I rimborsi spesa possono essere pagati a un dipendente in modo forfettario, misto o con il metodo misto.
Se c'è una caratteristica del mondo del lavoro in Italia è la sua estrema particolarità normativa. In buona sostanza, ogni aspetto della vita quotidiana è attentamente normato. Non ci riferiamo solamente a tutti i passaggi relativi alla retribuzioni o ai diritti e ai doveri di dipendenti e datori. Ma anche ad alti dettagli, che poi tali non sono, relativi ai rimborsi spesa.
Può infatti capitare che un lavoratore sia chiamato ad anticipare alcuni costi, magari perché è chiamato allo svolgimento di un'attività fuori sede e le spese non possono essere quantificate con esattezza. Vediamo allora come possono essere pagati i rimborsi spesa ad un dipendente secondo leggi 2021-2022:
Rimborsi spesa pagati in modo forfettario
Rimborsi spesa pagati in modo analitico
Rimborsi spesa pagati con il metodo misto
I rimborsi spesa possono essere pagati in modo forfettario. Si tratta di una indennità di trasferta riconosciuta in maniera fissa al dipendente per ogni giorno di lavoro fuori dal comune dove ha sede contrattuale il proprio lavoro. La somma prestabilita prescinde dalle spese sostenute dal dipendente.
Quest'ultimo deve gestire le spese quotidiane tenendo conto del rimborso forfettario ricevuto e stabilito dal progetto europeo o da regolamento. Le indennità percepite per le trasferte o le missioni fuori del territorio comunale concorrono a formare il reddito per la parte eccedente 46,48 euro al giorno, elevate a 77,47 euro per le trasferte all'estero, al netto delle spese di viaggio e di trasporto.
Questa esenzione viene applicata anche per l'assoggettamento previdenziale ovvero anche i contributi a carico del dipendente sono calcolati per la quota eccedente. L'imponibile fiscale in busta paga sul quale si calcolano le imposte sul reddito dovute aumenta per i rimborsi superiori a 46,48 euro al giorno e per la parte eccedente ovvero 77,47 euro per le trasferte all'estero.
Questa quota è sottoposta a imposizione fiscale e il lavoratore in trasferta è chiamato a pagare l'imposta Irpef e le addizionali regionali e comunali sulla quota di rimborso oltre i 46,48 euro o 77,47 euro.
Con il rimborso spesa con il metodo analitico, le spese sostenute dal dipendente nello svolgimento della propria prestazione lavorativa nel luogo in cui è stato inviato in trasferta sono dettagliate analiticamente. L'azienda rimborsa quindi le spese sostenute sulla base della nota spesa presentata dal dipendente con i documenti giustificativi.

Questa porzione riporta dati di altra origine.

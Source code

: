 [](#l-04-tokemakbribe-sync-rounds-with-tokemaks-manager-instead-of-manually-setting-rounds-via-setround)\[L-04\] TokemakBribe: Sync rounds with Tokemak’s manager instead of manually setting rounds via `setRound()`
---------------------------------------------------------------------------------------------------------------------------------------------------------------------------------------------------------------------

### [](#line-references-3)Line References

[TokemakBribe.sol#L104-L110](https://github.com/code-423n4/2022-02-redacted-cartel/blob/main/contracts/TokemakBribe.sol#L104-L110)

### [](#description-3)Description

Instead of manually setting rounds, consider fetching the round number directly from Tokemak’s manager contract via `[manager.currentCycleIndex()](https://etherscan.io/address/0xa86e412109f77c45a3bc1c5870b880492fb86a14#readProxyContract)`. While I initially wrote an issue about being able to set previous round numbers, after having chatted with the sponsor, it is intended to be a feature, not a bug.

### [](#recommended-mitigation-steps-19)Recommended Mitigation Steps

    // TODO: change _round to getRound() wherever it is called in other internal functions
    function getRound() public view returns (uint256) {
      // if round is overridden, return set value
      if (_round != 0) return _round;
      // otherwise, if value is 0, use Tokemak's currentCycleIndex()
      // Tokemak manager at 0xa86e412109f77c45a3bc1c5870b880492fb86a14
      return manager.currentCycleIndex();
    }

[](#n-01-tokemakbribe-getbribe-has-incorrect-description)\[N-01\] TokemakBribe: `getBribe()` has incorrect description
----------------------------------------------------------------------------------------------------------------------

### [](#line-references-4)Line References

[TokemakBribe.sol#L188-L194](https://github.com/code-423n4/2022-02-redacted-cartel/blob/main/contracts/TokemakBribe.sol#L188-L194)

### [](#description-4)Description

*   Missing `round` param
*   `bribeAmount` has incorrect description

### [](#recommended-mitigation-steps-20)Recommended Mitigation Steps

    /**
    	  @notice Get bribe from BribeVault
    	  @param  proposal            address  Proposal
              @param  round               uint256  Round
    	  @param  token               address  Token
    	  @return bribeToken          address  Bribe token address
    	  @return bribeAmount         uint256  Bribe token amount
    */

Secondo le disposizioni vigenti, in caso di rimborso analitico delle spese per trasferte o missioni fuori del territorio comunale non concorrono a formare il reddito i rimborsi di spese documentate relative al vitto, all'alloggio, al viaggio e al trasporto.
Queste ultime sono rimborsate dal datore di lavoro a piè di lista e non concorrono a formare il reddito imponibile del dipendente, indipendentemente dall'ammontare del rimborso spese. Il lavoratore non percepisce l'indennità di trasferta che sarebbe assoggettata a imposizione fiscale per la quota eccedente l'esenzione.
Con il rimborso spesa pagato con il metodo misto, le spese di viaggio e di trasporto sono rimborsate a parte. A differenza del metodo forfettario, oltre all'indennità di trasferta, al dipendente è riconosciuto un rimborso spese a piè di lista per il vitto e l'alloggio o in alternativa alloggio o vitto gratuiti.
Anche in questa circostanza le normative parlano chiaro: in caso di rimborso delle spese di alloggio, ovvero di quelle di vitto, o di alloggio o vitto fornito gratuitamente il limite è ridotto di un terzo. Il limite è ridotto di due terzi in caso di rimborso sia delle spese di alloggio che di quelle di vitto.